Segment Start: The data

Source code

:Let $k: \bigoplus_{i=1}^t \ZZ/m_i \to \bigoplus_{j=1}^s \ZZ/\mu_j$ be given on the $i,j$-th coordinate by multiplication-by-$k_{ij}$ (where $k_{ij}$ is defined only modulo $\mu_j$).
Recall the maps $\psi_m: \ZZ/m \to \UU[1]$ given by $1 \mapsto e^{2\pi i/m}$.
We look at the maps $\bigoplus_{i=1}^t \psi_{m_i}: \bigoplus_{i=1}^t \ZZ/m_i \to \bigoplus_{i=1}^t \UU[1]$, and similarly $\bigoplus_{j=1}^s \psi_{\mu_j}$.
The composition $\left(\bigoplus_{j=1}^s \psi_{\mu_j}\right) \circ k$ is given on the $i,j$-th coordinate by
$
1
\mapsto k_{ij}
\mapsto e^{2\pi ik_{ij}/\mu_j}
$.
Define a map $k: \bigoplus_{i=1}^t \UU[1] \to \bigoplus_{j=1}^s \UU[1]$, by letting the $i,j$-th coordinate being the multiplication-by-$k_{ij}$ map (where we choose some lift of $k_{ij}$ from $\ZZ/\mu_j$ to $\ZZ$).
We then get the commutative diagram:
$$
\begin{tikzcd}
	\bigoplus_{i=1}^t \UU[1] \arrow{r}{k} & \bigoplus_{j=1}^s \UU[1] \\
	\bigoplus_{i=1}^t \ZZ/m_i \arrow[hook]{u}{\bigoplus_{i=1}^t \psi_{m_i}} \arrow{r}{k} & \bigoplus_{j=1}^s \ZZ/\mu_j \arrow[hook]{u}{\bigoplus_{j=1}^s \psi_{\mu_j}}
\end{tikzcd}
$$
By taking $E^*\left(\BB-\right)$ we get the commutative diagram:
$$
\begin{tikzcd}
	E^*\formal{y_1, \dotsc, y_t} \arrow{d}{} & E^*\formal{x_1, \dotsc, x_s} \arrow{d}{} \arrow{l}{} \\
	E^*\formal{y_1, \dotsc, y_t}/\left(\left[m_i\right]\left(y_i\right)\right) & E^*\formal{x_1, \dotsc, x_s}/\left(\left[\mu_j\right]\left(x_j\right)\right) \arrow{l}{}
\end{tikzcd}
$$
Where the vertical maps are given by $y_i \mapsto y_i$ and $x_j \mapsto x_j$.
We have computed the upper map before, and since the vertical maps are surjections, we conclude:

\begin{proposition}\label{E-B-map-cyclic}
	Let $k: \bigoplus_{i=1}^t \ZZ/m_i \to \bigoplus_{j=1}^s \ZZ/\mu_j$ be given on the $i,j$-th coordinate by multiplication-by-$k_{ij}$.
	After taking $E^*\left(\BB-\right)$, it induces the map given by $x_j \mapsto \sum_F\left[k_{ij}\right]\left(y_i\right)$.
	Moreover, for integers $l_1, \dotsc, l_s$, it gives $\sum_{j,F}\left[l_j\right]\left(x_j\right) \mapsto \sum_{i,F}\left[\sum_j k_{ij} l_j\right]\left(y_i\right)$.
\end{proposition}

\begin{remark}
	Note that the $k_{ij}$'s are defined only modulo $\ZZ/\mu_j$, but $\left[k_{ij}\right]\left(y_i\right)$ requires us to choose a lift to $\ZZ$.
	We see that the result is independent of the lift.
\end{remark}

Segment End: The data

• **Work instructions**:
Letter for letter, copy all of the entries above.

• **Your response**:
Source code

:Let $k: \bigoplus_{i=1}^t \ZZ/m_i \to \bigoplus_{j=1}^s \ZZ/\mu_j$ be given on the $i,j$-th coordinate by multiplication-by-$k_{ij}$ (where $k_{ij}$ is defined only modulo $\mu_j$).
Recall the maps $\psi_m: \ZZ/m \to \UU[1]$ given by $1 \mapsto e^{2\pi i/m}$.
We look at the maps $\bigoplus_{i=1}^t \psi_{m_i}: \bigoplus_{i=1}^t \ZZ/m_i \to \bigoplus_{i=1}^t \UU[1]$, and similarly $\bigoplus_{j=1}^s \psi_{\mu_j}$.
The composition $\left(\bigoplus_{j=1}^s \psi_{\mu_j}\right) \circ k$ is given on the $i,j$-th coordinate by
$
1
\mapsto k_{ij}
\mapsto e^{2\pi ik_{ij}/\mu_j}
$.
Define a map $k: \bigoplus_{i=1}^t \UU[1] \to \bigoplus_{j=1}^s \UU[1]$, by letting the $i,j$-th coordinate being the multiplication-by-$k_{ij}$ map (where we choose some lift of $k_{ij}$ from $\ZZ/\mu_j$ to $\ZZ$).
We then get the commutative diagram:
$$
\begin{tikzcd}
	\bigoplus_{i=1}^t \UU[1] \arrow{r}{k} & \bigoplus_{j=1}^s \UU[1] \\
	\bigoplus_{i=1}^t \ZZ/m_i \arrow[hook]{u}{\bigoplus_{i=1}^t \psi_{m_i}} \arrow{r}{k} & \bigoplus_{j=1}^s \ZZ/\mu_j \arrow[hook]{u}{\bigoplus_{j=1}^s \psi_{\mu_j}}
\end{tikzcd}
$$
By taking $E^*\left(\BB-\right)$ we get the commutative diagram:
$$
\begin{tikzcd}
	E^*\formal{y_1, \dotsc, y_t} \arrow{d}{} & E^*\formal{x_1, \dotsc, x_s} \arrow{d}{} \arrow{l}{} \\
	E^*\formal{y_1, \dotsc, y_t}/\left(\left[m_i\right]\left(y_i\right)\right) & E^*\formal{x_1, \dotsc, x_s}/\left(\left[\mu_j\right]\left(x_j\right)\right) \arrow{l}{}
\end{tikzcd}
$$
Where the vertical maps are given by $y_i \mapsto y_i$ and $x_j \mapsto x_j$.
We have computed the upper map before, and since the vertical maps are surjections, we conclude:

\begin{proposition}\label{E-B-map-cyclic}
	Let $k: \bigoplus_{i=1}^t \ZZ/m_i \to \bigoplus_{j=1}^s \ZZ/\mu_j$ be given on the $i,j$-th coordinate by multiplication-by-$k_{ij}$.
	After taking $E^*\left(\BB-\right)$, it induces the map given by $x_j \mapsto \sum_F\left[k_{ij}\right]\left(y_i\right)$.
	Moreover, for integers $l_1, \dotsc, l_s$, it gives $\sum_{j,F}\left[l_j\right]\left(x_j\right) \mapsto \sum_{i,F}\left[\sum_j k_{ij} l_j\right]\left(y_i\right)$.
\end{proposition}

\begin{remark}
	Note that the $k_{ij}$'s are defined only modulo $\ZZ/\mu_j$, but $\left[k_{ij}\right]\left(y_i\right)$ requires us to choose a lift to $\ZZ$.
	We see that the result is independent of the lift.
\end{remark}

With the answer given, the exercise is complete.